Les hôtels sont certes luxueux, les installations et le service sont de première qualité, mais la vie à l’intérieur des deux bulles créées par la LNH n’est pas aussi rose qu’on le croit.

John Wawrow Associated Press

Après un mois passé à arpenter un tunnel qui relie son hôtel à l’amphithéâtre d’Edmonton, Rick Bowness a admis qu’il a dû à certains moments se retenir de ne pas sortir dehors pour prendre un peu de soleil et de l’air frais, qui ne provient pas d’un climatiseur.

« Si les gens croient que c’est le paradis, ils se trompent. C’est difficile mentalement. Et tout le monde fait de son mieux pour s’accrocher », a évoqué l’entraîneur-chef par intérim des Stars après que son équipe ait éliminé les Flames de Calgary en six matchs la semaine dernière.

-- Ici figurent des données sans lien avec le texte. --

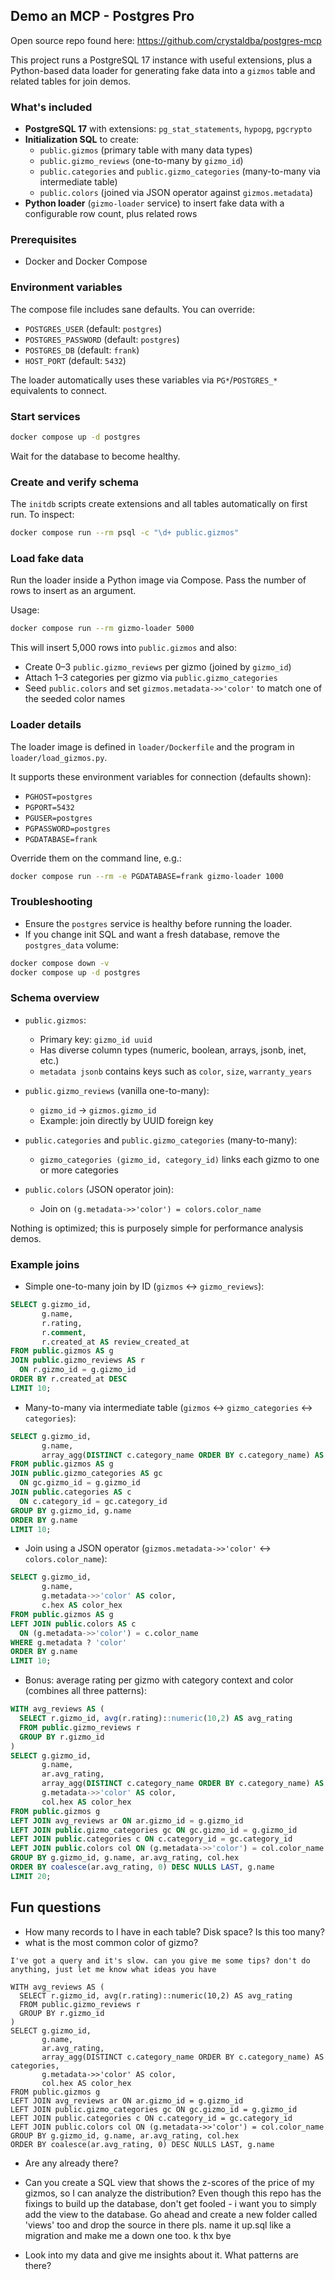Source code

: ## Demo an MCP - Postgres Pro

Open source repo found here: https://github.com/crystaldba/postgres-mcp

This project runs a PostgreSQL 17 instance with useful extensions, plus a Python-based data loader for generating fake data into a `gizmos` table and related tables for join demos.

### What's included

- **PostgreSQL 17** with extensions: `pg_stat_statements`, `hypopg`, `pgcrypto`
- **Initialization SQL** to create:
  - `public.gizmos` (primary table with many data types)
  - `public.gizmo_reviews` (one-to-many by `gizmo_id`)
  - `public.categories` and `public.gizmo_categories` (many-to-many via intermediate table)
  - `public.colors` (joined via JSON operator against `gizmos.metadata`)
- **Python loader** (`gizmo-loader` service) to insert fake data with a configurable row count, plus related rows

### Prerequisites

- Docker and Docker Compose

### Environment variables

The compose file includes sane defaults. You can override:

- `POSTGRES_USER` (default: `postgres`)
- `POSTGRES_PASSWORD` (default: `postgres`)
- `POSTGRES_DB` (default: `frank`)
- `HOST_PORT` (default: `5432`)

The loader automatically uses these variables via `PG*`/`POSTGRES_*` equivalents to connect.

### Start services

```bash
docker compose up -d postgres
```

Wait for the database to become healthy.

### Create and verify schema

The `initdb` scripts create extensions and all tables automatically on first run. To inspect:

```bash
docker compose run --rm psql -c "\d+ public.gizmos"
```

### Load fake data

Run the loader inside a Python image via Compose. Pass the number of rows to insert as an argument.

Usage:

```bash
docker compose run --rm gizmo-loader 5000
```

This will insert 5,000 rows into `public.gizmos` and also:

- Create 0–3 `public.gizmo_reviews` per gizmo (joined by `gizmo_id`)
- Attach 1–3 categories per gizmo via `public.gizmo_categories`
- Seed `public.colors` and set `gizmos.metadata->>'color'` to match one of the seeded color names

### Loader details

The loader image is defined in `loader/Dockerfile` and the program in `loader/load_gizmos.py`.

It supports these environment variables for connection (defaults shown):

- `PGHOST=postgres`
- `PGPORT=5432`
- `PGUSER=postgres`
- `PGPASSWORD=postgres`
- `PGDATABASE=frank`

Override them on the command line, e.g.:

```bash
docker compose run --rm -e PGDATABASE=frank gizmo-loader 1000
```

### Troubleshooting

- Ensure the `postgres` service is healthy before running the loader.
- If you change init SQL and want a fresh database, remove the `postgres_data` volume:

```bash
docker compose down -v
docker compose up -d postgres
```

### Schema overview

- `public.gizmos`:

  - Primary key: `gizmo_id uuid`
  - Has diverse column types (numeric, boolean, arrays, jsonb, inet, etc.)
  - `metadata jsonb` contains keys such as `color`, `size`, `warranty_years`

- `public.gizmo_reviews` (vanilla one-to-many):

  - `gizmo_id` → `gizmos.gizmo_id`
  - Example: join directly by UUID foreign key

- `public.categories` and `public.gizmo_categories` (many-to-many):

  - `gizmo_categories (gizmo_id, category_id)` links each gizmo to one or more categories

- `public.colors` (JSON operator join):
  - Join on `(g.metadata->>'color') = colors.color_name`

Nothing is optimized; this is purposely simple for performance analysis demos.

### Example joins

- Simple one-to-many join by ID (`gizmos` ↔ `gizmo_reviews`):

```sql
SELECT g.gizmo_id,
       g.name,
       r.rating,
       r.comment,
       r.created_at AS review_created_at
FROM public.gizmos AS g
JOIN public.gizmo_reviews AS r
  ON r.gizmo_id = g.gizmo_id
ORDER BY r.created_at DESC
LIMIT 10;
```

- Many-to-many via intermediate table (`gizmos` ↔ `gizmo_categories` ↔ `categories`):

```sql
SELECT g.gizmo_id,
       g.name,
       array_agg(DISTINCT c.category_name ORDER BY c.category_name) AS categories
FROM public.gizmos AS g
JOIN public.gizmo_categories AS gc
  ON gc.gizmo_id = g.gizmo_id
JOIN public.categories AS c
  ON c.category_id = gc.category_id
GROUP BY g.gizmo_id, g.name
ORDER BY g.name
LIMIT 10;
```

- Join using a JSON operator (`gizmos.metadata->>'color'` ↔ `colors.color_name`):

```sql
SELECT g.gizmo_id,
       g.name,
       g.metadata->>'color' AS color,
       c.hex AS color_hex
FROM public.gizmos AS g
LEFT JOIN public.colors AS c
  ON (g.metadata->>'color') = c.color_name
WHERE g.metadata ? 'color'
ORDER BY g.name
LIMIT 10;
```

- Bonus: average rating per gizmo with category context and color (combines all three patterns):

```sql
WITH avg_reviews AS (
  SELECT r.gizmo_id, avg(r.rating)::numeric(10,2) AS avg_rating
  FROM public.gizmo_reviews r
  GROUP BY r.gizmo_id
)
SELECT g.gizmo_id,
       g.name,
       ar.avg_rating,
       array_agg(DISTINCT c.category_name ORDER BY c.category_name) AS categories,
       g.metadata->>'color' AS color,
       col.hex AS color_hex
FROM public.gizmos g
LEFT JOIN avg_reviews ar ON ar.gizmo_id = g.gizmo_id
LEFT JOIN public.gizmo_categories gc ON gc.gizmo_id = g.gizmo_id
LEFT JOIN public.categories c ON c.category_id = gc.category_id
LEFT JOIN public.colors col ON (g.metadata->>'color') = col.color_name
GROUP BY g.gizmo_id, g.name, ar.avg_rating, col.hex
ORDER BY coalesce(ar.avg_rating, 0) DESC NULLS LAST, g.name
LIMIT 20;
```

## Fun questions

- How many records to I have in each table? Disk space? Is this too many?
- what is the most common color of gizmo?

```text
I've got a query and it's slow. can you give me some tips? don't do anything, just let me know what ideas you have

WITH avg_reviews AS (
  SELECT r.gizmo_id, avg(r.rating)::numeric(10,2) AS avg_rating
  FROM public.gizmo_reviews r
  GROUP BY r.gizmo_id
)
SELECT g.gizmo_id,
       g.name,
       ar.avg_rating,
       array_agg(DISTINCT c.category_name ORDER BY c.category_name) AS categories,
       g.metadata->>'color' AS color,
       col.hex AS color_hex
FROM public.gizmos g
LEFT JOIN avg_reviews ar ON ar.gizmo_id = g.gizmo_id
LEFT JOIN public.gizmo_categories gc ON gc.gizmo_id = g.gizmo_id
LEFT JOIN public.categories c ON c.category_id = gc.category_id
LEFT JOIN public.colors col ON (g.metadata->>'color') = col.color_name
GROUP BY g.gizmo_id, g.name, ar.avg_rating, col.hex
ORDER BY coalesce(ar.avg_rating, 0) DESC NULLS LAST, g.name
```

- Are any already there?

- Can you create a SQL view that shows the z-scores of the price of my gizmos, so I can analyze the distribution? Even though this repo has the fixings to build up the database, don't get fooled - i want you to simply add the view to the database. Go ahead and create a new folder called 'views' too and drop the source in there pls. name it up.sql like a migration and make me a down one too. k thx bye

- Look into my data and give me insights about it. What patterns are there?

« Ce ne sont pas des séries éliminatoires normales. On ne peut pas jouer notre match, sauter dans notre voiture et rentrer à la maison, ou peu importe. Ce n’est rien de tout ça. On joue, puis on rentre dans notre chambre d’hôtel, a confié Bowness, en riant. Ce n’est pas aussi simple que c’en a l’air. »

PHOTO JASON FRANSON, PRESSE CANADIENNE

Des clôtures ont été érigées à l’extérieur de l’aréna Rogers d’Edmonton, qui fait partie de la bulle de la LNH.

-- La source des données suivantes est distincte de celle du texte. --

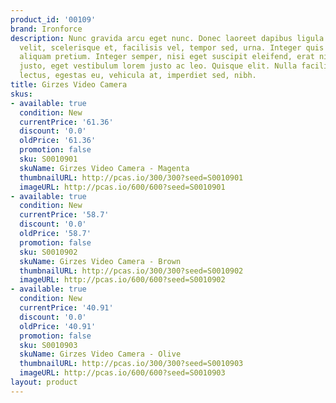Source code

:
 ```yaml
---
product_id: '00109'
brand: Ironforce
description: Nunc gravida arcu eget nunc. Donec laoreet dapibus ligula. Quisque tortor
  velit, scelerisque et, facilisis vel, tempor sed, urna. Integer quis elit ac mi
  aliquam pretium. Integer semper, nisi eget suscipit eleifend, erat nisl hendrerit
  justo, eget vestibulum lorem justo ac leo. Quisque elit. Nulla facilisi. Cras purus
  lectus, egestas eu, vehicula at, imperdiet sed, nibh.
title: Girzes Video Camera
skus:
- available: true
  condition: New
  currentPrice: '61.36'
  discount: '0.0'
  oldPrice: '61.36'
  promotion: false
  sku: S0010901
  skuName: Girzes Video Camera - Magenta
  thumbnailURL: http://pcas.io/300/300?seed=S0010901
  imageURL: http://pcas.io/600/600?seed=S0010901
- available: true
  condition: New
  currentPrice: '58.7'
  discount: '0.0'
  oldPrice: '58.7'
  promotion: false
  sku: S0010902
  skuName: Girzes Video Camera - Brown
  thumbnailURL: http://pcas.io/300/300?seed=S0010902
  imageURL: http://pcas.io/600/600?seed=S0010902
- available: true
  condition: New
  currentPrice: '40.91'
  discount: '0.0'
  oldPrice: '40.91'
  promotion: false
  sku: S0010903
  skuName: Girzes Video Camera - Olive
  thumbnailURL: http://pcas.io/300/300?seed=S0010903
  imageURL: http://pcas.io/600/600?seed=S0010903
layout: product
---
```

Bowness a répété qu’il ne voulait pas se plaindre, mais qu’il voulait simplement rappeler les défis associés au nouveau format des séries éliminatoires de la LNH, qui n’ont toujours pas atteint leur point médian, l’objectif est de remettre la coupe Stanley au début du mois d’octobre, ou un peu avant.

Si vous n’êtes pas dans cette situation, vous ne pouvez pas comprendre ce que nous vivons au quotidien.

Rick Bowness

Ainsi, la fatigue associée à la vie dans la bulle est bien réelle.

Isolés du monde, privés de leurs proches

Les membres des équipes qui poursuivent leur route en séries éliminatoires sont privés de leurs proches depuis plusieurs semaines déjà. Certes, la ligue leur donne accès à des arénas et à des parcs situés à proximité des bulles, et elle a également organisé des parties de golf pendant leurs journées de congé, mais ils doivent tous se retrouver dans la même navette et ne peuvent s’éparpiller à l’extérieur de la bulle.

« Quand la pandémie est arrivée, on pouvait encore sortir de la maison, prendre des marches à l’extérieur et respirer de l’air frais », a noté le directeur général des Blackhawks de Chicago Stan Bowman après l’élimination de son équipe par l’Avalanche en cinq parties au premier tour. Ici, le fait qu’on soit coincé dans ces installations joue un rôle sur notre moral. On ne peut rien faire. Et après un certain temps, ça t’affecte psychologiquement. »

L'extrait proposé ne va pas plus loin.